Most interestingly, the authors determined how well two published lists of recognized mutations predicted resistance for the study isolates. The sensitivity of the two sets of published mutations for predicting INH resistance was fairly good at 74% and 73%, although lower than that described for isolates collected from the United Kingdom. The specificity was > 94%. However, sensitivities for the other drugs were more variable, ranging from 27-60% for streptomycin, 50-80% for ethambutol, and 73% for rifampin. Clearly, novel mechanisms or mutations drive some of the resistance in these southern Indian isolates.

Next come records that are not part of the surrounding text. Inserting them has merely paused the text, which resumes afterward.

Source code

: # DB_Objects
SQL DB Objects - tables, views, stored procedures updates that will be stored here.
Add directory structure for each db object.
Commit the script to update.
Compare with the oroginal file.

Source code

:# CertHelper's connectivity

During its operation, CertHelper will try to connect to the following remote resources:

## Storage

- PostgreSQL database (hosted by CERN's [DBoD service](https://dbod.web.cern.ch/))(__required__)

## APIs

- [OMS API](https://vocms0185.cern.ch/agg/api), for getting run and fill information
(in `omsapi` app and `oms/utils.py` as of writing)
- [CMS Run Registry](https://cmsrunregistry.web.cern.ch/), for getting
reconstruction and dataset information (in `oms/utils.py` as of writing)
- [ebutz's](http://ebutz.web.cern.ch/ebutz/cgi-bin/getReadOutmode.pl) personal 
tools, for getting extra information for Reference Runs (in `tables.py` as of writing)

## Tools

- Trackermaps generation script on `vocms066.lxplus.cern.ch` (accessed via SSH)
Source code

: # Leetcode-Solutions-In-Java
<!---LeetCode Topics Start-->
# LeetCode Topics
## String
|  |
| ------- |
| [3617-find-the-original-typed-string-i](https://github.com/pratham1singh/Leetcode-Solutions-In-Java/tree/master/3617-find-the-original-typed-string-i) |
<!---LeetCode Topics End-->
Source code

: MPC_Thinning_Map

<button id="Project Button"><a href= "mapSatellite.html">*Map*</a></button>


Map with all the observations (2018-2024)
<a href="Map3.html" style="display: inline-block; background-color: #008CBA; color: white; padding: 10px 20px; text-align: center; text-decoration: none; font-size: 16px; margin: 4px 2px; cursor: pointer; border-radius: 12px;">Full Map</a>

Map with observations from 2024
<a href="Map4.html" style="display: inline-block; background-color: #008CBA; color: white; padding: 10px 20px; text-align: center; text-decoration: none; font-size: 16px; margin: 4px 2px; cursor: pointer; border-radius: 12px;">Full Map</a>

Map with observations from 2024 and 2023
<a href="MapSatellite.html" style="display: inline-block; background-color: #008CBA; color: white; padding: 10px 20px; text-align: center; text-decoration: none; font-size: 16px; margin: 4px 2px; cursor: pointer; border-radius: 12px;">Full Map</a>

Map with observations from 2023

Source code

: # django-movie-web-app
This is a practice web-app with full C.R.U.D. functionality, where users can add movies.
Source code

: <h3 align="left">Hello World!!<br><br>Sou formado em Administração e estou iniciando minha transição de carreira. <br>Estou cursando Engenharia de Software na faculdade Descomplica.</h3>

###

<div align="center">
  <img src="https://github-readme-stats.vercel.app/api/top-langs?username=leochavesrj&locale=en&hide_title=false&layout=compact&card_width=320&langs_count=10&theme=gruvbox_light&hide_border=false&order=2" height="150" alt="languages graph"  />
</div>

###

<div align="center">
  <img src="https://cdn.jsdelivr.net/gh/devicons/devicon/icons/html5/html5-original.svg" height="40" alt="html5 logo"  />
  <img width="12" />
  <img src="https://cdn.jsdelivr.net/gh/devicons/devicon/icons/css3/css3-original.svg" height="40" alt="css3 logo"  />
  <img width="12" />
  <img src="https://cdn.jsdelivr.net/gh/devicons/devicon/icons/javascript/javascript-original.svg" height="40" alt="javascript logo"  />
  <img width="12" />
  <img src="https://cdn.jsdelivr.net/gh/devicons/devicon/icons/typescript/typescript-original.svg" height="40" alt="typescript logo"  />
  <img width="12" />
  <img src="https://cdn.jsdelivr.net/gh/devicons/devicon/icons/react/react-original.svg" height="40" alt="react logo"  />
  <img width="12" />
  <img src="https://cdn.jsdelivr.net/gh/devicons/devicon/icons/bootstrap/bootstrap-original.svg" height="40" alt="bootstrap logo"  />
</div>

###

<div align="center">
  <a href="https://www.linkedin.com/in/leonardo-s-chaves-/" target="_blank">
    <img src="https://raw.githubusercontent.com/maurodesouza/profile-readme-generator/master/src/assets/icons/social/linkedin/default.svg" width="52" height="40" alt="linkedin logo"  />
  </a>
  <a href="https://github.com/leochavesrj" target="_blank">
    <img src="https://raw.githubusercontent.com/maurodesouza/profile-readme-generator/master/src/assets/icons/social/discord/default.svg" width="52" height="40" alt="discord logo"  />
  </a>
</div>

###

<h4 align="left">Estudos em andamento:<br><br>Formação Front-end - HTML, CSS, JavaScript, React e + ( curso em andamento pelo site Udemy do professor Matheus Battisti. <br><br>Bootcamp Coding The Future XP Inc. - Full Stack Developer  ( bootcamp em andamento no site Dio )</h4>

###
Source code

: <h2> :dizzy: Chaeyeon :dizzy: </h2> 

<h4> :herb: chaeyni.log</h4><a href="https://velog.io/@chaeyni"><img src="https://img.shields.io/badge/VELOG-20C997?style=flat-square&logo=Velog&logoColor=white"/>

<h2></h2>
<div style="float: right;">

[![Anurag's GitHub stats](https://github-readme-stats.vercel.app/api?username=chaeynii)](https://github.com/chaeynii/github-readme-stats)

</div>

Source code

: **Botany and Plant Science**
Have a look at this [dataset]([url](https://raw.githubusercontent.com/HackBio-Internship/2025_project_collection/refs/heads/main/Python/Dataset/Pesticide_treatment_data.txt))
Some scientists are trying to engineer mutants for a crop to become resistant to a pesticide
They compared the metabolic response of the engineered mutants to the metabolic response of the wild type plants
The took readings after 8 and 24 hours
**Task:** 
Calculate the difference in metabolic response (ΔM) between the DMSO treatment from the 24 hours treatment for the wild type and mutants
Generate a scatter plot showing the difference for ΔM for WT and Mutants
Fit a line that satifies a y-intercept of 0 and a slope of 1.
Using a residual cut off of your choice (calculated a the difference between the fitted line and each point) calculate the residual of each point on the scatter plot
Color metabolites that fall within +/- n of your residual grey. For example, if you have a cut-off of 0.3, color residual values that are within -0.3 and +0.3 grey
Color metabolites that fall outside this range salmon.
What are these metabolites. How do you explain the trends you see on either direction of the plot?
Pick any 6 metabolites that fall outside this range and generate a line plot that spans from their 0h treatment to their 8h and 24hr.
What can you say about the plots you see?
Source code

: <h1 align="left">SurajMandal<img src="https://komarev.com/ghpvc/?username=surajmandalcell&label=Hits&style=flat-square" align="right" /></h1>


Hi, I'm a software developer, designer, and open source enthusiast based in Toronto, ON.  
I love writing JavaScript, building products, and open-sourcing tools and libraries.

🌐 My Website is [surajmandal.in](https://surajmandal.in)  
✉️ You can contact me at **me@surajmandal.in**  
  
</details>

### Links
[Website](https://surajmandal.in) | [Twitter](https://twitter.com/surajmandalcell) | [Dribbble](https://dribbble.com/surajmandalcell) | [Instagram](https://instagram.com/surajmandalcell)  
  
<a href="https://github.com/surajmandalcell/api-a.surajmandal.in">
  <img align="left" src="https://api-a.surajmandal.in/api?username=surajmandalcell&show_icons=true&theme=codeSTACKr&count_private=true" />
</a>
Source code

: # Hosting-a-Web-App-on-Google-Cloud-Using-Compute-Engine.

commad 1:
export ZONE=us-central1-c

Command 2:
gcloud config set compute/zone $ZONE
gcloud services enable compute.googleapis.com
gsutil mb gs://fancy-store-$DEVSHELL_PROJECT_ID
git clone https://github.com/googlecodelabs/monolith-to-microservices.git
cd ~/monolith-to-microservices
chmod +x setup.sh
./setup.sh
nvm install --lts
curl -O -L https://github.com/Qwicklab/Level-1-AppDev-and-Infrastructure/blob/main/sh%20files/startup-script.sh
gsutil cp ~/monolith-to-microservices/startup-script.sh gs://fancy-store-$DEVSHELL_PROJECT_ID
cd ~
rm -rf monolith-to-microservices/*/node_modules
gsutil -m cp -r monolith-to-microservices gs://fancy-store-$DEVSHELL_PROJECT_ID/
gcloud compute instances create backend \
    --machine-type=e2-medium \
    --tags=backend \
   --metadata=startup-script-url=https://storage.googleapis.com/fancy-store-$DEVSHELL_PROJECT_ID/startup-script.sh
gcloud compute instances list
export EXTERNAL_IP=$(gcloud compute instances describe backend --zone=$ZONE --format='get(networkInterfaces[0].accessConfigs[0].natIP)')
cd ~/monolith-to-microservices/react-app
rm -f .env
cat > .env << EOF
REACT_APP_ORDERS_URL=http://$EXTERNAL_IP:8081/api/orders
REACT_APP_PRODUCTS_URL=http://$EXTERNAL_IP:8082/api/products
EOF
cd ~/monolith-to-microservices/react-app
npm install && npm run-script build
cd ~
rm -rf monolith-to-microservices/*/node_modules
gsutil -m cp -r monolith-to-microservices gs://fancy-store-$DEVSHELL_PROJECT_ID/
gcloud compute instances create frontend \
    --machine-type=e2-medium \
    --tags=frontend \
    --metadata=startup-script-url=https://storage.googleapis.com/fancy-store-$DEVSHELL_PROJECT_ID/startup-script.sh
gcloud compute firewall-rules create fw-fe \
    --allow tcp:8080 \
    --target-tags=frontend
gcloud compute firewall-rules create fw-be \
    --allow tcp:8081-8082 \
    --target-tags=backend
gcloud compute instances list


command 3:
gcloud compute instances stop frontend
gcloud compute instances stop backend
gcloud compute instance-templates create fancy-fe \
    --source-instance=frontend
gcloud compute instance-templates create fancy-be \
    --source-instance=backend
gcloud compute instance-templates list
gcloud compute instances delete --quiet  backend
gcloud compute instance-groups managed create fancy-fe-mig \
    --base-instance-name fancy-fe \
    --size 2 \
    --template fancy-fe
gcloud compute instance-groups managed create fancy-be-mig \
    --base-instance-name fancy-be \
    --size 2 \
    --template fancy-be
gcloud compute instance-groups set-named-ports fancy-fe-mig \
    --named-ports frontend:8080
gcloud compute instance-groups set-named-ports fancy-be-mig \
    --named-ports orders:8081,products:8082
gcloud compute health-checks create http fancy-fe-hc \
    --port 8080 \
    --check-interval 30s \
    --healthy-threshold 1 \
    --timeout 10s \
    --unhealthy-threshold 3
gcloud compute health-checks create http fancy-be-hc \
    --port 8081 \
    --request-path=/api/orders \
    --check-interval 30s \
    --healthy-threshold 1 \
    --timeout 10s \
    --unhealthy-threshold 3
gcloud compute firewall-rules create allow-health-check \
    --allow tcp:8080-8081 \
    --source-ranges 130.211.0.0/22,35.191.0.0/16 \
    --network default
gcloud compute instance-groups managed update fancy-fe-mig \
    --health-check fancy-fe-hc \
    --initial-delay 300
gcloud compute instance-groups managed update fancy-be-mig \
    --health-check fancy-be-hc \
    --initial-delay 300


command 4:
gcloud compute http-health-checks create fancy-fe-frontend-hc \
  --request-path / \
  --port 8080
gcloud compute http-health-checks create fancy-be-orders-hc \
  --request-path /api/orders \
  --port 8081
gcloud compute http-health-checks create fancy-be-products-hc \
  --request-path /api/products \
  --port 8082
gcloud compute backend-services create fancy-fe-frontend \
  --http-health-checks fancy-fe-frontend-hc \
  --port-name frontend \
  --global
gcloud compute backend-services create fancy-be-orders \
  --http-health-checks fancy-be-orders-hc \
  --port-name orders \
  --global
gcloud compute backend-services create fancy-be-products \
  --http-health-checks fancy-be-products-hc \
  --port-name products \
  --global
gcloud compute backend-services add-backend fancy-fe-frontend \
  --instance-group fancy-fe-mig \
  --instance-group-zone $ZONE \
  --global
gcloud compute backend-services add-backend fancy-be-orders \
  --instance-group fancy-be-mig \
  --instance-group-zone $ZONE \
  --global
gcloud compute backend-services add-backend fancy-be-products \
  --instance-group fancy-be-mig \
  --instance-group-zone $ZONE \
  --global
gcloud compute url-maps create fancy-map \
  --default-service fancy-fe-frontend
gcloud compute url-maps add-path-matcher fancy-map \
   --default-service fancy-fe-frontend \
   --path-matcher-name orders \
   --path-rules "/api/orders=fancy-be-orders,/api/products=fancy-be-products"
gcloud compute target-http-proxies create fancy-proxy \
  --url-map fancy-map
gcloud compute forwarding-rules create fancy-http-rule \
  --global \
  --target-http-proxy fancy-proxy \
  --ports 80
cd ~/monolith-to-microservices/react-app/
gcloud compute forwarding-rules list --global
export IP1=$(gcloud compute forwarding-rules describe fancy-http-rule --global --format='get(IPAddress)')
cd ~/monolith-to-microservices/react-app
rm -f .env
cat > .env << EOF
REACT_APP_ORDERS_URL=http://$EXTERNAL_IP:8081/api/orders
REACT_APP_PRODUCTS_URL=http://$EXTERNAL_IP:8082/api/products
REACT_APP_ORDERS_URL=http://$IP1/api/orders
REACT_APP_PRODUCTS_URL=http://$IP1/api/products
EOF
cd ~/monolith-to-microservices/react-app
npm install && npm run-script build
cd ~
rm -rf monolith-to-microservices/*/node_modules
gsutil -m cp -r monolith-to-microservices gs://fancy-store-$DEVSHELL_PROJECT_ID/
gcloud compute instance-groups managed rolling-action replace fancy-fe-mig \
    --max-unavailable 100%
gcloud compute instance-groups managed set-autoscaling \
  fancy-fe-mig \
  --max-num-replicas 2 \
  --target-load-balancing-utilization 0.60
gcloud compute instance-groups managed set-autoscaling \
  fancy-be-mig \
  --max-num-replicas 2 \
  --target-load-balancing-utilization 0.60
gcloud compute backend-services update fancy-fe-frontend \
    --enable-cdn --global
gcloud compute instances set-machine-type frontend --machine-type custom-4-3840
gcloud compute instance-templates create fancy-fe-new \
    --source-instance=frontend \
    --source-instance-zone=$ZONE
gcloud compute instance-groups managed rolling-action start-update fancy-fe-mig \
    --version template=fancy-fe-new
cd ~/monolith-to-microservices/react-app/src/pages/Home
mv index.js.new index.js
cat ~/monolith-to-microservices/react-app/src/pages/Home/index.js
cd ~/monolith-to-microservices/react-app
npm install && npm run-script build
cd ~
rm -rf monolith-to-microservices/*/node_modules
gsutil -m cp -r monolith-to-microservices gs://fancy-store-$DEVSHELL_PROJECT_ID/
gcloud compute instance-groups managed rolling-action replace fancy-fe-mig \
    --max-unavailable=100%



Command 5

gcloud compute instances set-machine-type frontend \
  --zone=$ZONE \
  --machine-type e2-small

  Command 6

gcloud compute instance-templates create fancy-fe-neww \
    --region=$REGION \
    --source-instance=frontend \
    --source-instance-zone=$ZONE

The authors attempted to search for novel mutations associated with unexplained resistance, identifying several candidates. However, they were unable to identify any genotypic changes for three patients with serial isolates demonstrating progressive phenotypic drug resistance. They also examined strains from mixed infections, identifying seven strains with ambiguous calls at sites found within previously recognized resistance genes. They also found genetic ambiguity within genes associated with resistance that did not appear to explain additional phenotypic resistance.
Overall, at least one-quarter of phenotypic resistance could not be explained by currently recognized drug-resistant mutations. The authors caution that catalogs of drug-resistant mutations built on lineages or strains common in certain countries may not readily apply to strains from other parts of the world.